Le scintille dei cerchi di Maranello sono le uniche della Ferrari in una gara targata Hamilton dall’inizio alla fine. Vettel, nervoso, parte male e perde la posizione a favore di Verstappen. Ingaggia il duello e rischia di finire fuori strada in uno scambio di reciproche sportellate. Magra consolazione per il ferrarista il punto di vantaggio che gli resta in classifica generale davanti all’antipatico e perfetto Hamilton: pole, vittoria e giro record, l’inglese si prende un primato dopo l’altro e ricaccia in gola i fischi a quanti lo avevano contestato per l’assenza dagli eventi pre-gara di Londra.

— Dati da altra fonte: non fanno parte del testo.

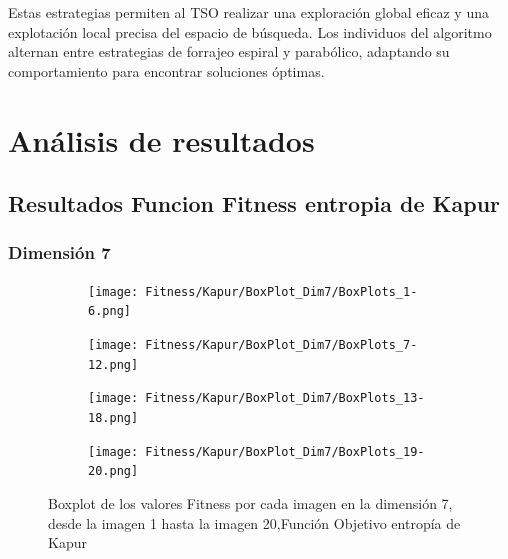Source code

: \documentclass[conference]{IEEEtran}
\begin{document}
\noindent Estas estrategias permiten al TSO realizar una exploración global eficaz y una explotación local precisa del espacio de búsqueda. Los individuos del algoritmo alternan entre estrategias de forrajeo espiral y parabólico, adaptando su comportamiento para encontrar soluciones óptimas.



\section{Análisis de resultados} \label{sec:ce}
\subsection{Resultados Funcion Fitness entropia de Kapur}
\subsubsection{Dimensión 7}
\begin{figure}
	\centering
	
	\begin{subfigure}{0.38\textwidth}
		\texttt{[image: Fitness/Kapur/BoxPlot\_Dim7/BoxPlots\_1-6.png]}
	\end{subfigure}
	
	\begin{subfigure}{0.38\textwidth}
		\texttt{[image: Fitness/Kapur/BoxPlot\_Dim7/BoxPlots\_7-12.png]}
	\end{subfigure}
	\begin{subfigure}{0.38\textwidth}
		\texttt{[image: Fitness/Kapur/BoxPlot\_Dim7/BoxPlots\_13-18.png]}
	\end{subfigure}
	\begin{subfigure}{0.38\textwidth}
		\texttt{[image: Fitness/Kapur/BoxPlot\_Dim7/BoxPlots\_19-20.png]}
		\vspace{-120pt} %
	\end{subfigure}
	\caption{Boxplot de los valores Fitness por cada imagen en la dimensión 7, desde la imagen 1 hasta la imagen 20,Función Objetivo entropía de Kapur}
	\label{fig:Boxplot_Fitnes_Dim7_Kapur}    
\end{figure}
\end{document}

Gara pulita invece per il finlandese Raikkonen: secondo dall’inizio alla fine, meriterebbe un po’ di fortuna che non c’è. Finisce terzo per le comuni disgrazie sue e di Vettel. Ma almeno per una volta nessuno a Maranello ha niente da rinfacciargli: troppo forti le Mercedes per tentare di agganciarle. Appuntamento della verità tra due settimane in Ungheria.